This is an application used to make regular backups of Ceph data in a Kubernetes cluster.
It runs a container that periodically enumerates PersistentVolumeClaims on the cluster and backs them up using Restic.
It supports RBD filesystems, RBD block devices, and CephFS volumes:
- An RBD filesystem is the fastest storage Ceph can provide. It consists of an RBD image on Ceph that is formatted as ext4 and mounted in a pod. Because it uses an emulated device, it can only be mounted read-write on one machine at a time (
ReadWriteOnce
orReadOnlyMany
)- This tool backs up RBD filesystems by creating a snapshot, creating a new image from the snapshot (we need to write to it to fix the filesystem if it was under use), mounting the image, and running Restic on the filesystem contents
- An RBD block device is a raw RADOS image that is exposed to container as a block device. It is useful for specific situations like running virtualization software. We don't know what's on the image (there can be multiple partitions, any filesystem, etc) and we want exact recovery of the whole disk.
- This tool backs up RBD block devices by creating a snapshot, reading the image layout from Ceph, and streaming it from Ceph into Restic in QCOW2 format. This method allows us to skip empty blocks in the source (that we discover from the image layout) by creating a sparse QCOW2 file, rather than reading the full image from Ceph which would include unallocated blocks. Streaming it to Restic allows us to consume very little space during the process.

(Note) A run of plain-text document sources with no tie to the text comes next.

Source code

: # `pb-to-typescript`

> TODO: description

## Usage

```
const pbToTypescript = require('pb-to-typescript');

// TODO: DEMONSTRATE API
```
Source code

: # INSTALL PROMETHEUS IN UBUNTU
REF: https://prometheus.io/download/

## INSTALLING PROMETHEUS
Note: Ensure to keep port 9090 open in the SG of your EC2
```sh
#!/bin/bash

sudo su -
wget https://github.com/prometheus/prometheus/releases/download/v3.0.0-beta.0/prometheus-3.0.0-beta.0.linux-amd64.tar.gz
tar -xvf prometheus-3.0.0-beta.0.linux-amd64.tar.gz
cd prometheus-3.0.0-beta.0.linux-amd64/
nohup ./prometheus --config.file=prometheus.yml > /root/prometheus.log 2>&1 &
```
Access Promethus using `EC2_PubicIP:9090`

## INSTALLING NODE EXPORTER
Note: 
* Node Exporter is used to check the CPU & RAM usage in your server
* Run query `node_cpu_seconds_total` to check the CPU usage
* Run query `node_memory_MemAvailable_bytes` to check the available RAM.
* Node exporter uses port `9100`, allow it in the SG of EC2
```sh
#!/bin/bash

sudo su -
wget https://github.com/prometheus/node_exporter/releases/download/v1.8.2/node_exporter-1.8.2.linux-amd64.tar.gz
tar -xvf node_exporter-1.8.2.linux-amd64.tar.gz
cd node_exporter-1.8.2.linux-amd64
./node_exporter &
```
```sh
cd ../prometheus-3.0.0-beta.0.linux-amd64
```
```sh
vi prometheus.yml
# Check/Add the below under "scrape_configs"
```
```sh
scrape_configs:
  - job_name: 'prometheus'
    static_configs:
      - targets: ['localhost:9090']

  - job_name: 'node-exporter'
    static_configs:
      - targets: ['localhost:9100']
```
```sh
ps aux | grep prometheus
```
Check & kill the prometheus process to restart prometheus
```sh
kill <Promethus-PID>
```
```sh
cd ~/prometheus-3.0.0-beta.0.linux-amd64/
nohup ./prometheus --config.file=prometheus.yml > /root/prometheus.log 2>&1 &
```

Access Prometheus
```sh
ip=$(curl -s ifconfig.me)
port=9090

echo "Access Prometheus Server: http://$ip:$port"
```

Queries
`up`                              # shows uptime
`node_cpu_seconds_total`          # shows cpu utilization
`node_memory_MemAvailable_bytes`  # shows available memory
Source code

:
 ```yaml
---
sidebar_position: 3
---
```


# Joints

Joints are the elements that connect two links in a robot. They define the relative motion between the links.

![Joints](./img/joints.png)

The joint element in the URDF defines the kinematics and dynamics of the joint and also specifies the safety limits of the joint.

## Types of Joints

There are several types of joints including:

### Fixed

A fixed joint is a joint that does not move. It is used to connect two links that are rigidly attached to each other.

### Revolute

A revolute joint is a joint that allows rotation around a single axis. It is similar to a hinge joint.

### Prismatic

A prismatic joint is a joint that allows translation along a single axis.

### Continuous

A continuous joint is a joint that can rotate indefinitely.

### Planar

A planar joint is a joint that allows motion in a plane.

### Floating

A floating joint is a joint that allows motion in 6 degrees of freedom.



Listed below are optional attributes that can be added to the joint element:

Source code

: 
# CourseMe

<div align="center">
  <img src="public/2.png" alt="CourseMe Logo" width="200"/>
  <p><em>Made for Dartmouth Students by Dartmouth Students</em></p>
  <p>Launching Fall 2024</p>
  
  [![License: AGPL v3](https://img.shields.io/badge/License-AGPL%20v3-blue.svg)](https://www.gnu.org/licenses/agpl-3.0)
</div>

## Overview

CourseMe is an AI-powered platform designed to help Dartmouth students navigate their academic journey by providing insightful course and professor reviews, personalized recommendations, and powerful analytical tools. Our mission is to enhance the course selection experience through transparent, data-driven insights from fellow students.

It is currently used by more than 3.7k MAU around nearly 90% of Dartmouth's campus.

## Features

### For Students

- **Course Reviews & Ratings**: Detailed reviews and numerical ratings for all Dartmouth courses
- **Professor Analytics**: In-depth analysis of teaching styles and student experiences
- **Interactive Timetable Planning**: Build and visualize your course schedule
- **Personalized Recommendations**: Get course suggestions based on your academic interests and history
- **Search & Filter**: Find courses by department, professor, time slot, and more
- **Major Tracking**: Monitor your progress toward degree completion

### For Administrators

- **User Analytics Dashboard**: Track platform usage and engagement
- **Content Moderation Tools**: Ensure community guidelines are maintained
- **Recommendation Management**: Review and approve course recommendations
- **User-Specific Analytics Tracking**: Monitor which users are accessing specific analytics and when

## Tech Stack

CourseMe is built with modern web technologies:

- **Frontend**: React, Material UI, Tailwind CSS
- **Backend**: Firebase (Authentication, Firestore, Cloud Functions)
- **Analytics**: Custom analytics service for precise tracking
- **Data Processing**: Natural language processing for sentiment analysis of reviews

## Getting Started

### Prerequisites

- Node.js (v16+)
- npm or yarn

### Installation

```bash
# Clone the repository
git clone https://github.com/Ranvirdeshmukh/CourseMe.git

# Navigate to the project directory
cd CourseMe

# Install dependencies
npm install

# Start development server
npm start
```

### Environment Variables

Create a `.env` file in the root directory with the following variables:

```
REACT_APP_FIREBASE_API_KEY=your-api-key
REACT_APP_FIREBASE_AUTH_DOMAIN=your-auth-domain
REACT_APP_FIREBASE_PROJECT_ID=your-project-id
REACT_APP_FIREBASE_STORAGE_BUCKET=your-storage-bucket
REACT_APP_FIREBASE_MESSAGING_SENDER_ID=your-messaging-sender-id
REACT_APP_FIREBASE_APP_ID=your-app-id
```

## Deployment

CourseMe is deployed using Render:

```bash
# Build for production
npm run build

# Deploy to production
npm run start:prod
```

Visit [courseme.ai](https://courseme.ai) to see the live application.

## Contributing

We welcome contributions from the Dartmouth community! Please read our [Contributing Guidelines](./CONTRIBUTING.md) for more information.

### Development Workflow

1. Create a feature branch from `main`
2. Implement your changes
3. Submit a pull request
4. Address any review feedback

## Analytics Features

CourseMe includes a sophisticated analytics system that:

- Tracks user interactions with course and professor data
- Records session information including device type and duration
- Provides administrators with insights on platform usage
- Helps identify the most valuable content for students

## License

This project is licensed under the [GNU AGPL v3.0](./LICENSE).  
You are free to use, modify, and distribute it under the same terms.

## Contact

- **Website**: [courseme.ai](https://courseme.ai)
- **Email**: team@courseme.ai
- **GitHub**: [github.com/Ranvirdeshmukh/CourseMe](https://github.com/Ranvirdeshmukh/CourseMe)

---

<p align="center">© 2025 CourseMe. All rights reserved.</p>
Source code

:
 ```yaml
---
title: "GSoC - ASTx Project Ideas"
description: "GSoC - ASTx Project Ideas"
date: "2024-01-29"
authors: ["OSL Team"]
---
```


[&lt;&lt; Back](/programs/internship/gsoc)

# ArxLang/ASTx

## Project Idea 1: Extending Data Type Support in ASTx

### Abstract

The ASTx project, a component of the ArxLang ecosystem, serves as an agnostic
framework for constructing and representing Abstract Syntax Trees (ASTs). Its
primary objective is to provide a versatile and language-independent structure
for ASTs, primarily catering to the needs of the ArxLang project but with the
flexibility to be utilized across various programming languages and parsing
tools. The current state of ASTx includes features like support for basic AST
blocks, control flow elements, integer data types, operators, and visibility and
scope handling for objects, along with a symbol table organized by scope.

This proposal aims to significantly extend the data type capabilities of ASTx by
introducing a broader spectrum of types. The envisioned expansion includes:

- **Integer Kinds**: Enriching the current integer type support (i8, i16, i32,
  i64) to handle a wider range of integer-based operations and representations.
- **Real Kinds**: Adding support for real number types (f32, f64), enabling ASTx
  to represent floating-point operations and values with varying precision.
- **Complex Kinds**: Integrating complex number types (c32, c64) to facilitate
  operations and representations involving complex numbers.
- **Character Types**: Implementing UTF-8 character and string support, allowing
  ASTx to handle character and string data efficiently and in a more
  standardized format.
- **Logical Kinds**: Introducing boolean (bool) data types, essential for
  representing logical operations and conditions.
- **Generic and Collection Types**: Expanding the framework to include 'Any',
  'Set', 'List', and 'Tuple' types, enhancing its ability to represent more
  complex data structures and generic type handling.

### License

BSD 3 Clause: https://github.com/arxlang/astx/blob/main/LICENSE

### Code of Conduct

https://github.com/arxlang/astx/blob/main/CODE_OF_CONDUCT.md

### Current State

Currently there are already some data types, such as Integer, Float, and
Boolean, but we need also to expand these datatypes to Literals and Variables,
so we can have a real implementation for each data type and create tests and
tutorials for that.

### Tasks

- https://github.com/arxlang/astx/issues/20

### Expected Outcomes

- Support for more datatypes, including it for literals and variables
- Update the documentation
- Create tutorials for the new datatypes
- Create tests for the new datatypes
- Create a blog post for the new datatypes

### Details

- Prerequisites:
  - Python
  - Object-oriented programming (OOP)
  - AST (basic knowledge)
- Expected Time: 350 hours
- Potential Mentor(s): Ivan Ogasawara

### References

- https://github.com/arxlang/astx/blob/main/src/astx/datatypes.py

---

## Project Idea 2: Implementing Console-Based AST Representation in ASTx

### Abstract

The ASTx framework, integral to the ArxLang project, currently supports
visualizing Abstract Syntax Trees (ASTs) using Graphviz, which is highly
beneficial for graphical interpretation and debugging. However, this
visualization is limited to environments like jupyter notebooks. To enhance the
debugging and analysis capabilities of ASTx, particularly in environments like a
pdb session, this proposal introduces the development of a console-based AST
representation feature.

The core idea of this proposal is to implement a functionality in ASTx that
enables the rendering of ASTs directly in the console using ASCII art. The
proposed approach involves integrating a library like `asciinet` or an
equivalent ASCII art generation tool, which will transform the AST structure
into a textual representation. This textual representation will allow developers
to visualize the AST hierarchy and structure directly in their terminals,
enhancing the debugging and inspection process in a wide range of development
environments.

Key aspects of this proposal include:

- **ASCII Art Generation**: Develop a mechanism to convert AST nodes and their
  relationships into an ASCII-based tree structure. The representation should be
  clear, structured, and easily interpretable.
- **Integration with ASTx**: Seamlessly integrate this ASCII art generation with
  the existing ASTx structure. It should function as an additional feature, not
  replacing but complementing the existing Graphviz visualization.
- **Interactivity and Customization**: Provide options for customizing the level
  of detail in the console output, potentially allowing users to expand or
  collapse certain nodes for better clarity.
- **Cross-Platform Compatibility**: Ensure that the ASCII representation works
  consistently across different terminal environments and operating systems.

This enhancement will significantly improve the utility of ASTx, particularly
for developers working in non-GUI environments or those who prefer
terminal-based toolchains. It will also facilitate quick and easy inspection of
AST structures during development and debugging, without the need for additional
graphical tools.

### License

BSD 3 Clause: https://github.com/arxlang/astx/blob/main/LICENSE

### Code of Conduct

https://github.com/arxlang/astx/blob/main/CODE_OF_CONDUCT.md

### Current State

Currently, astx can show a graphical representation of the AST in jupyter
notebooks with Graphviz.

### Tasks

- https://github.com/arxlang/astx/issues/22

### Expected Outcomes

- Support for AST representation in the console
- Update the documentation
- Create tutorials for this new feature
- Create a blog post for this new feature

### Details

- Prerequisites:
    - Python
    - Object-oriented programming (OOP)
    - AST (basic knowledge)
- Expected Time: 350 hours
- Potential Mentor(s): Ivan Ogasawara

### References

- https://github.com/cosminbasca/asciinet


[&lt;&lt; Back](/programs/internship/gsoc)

- CephFS volumes are distributed file shares that are accessed using a file-based API. Their advantage is that they can be mounted on multiple machines at the same time, and Ceph can apply access control to directories.
- TODO: Figure out plan
- Just do regular snapshots of the CephFS?
The data backed up with Restic ends up in a single Restic repository. Each PersistentVolumeClaim appears as a different hostname:
rbd-fs-<kubernetes-namespace>-nspvc-<pvc name>
for RBD volumes in Filesystem moderbd-block-<kubernetes-namespace>-nspvc-<pvc name>
for RBD volumes in Block mode (backed up as a single qcow2 file)
Global configuration:
- How often to run
- The Restic repository
Annotations on Kubernetes namespaces:
cephbackup.hpc.nyu.edu/backup
(true/false) indicates that PVCs in this namespace should not be backed up
Annotations on Kubernetes PersistentVolumeClaims (can be set by users):
cephbackup.hpc.nyu.edu/backup
(true/false) indicates that this PVC should not be backed up
Annotations on Kubernetes PersistentVolumes:
cephbackup.hpc.nyu.edu/backup
(true/false) indicates that this PV should not be backed up
In addition, an annotation cephbackup.hpc.nyu.edu/last-backup
is set on the PVC by this system show the date of the last backup.
A volume is backed up if:
- backup is true on the PV
- or backup is not set on the PV and
- backup is true on the namespace
- and backup is true or not set on the PVC
- or backup is not set on the namespace
- and backup is true or not set on the PVC
- backup is true on the namespace
This means that an administrator, who can set annotations on namespaces and PVs, can override the decisions of a user, who can only set annotations on PVCs.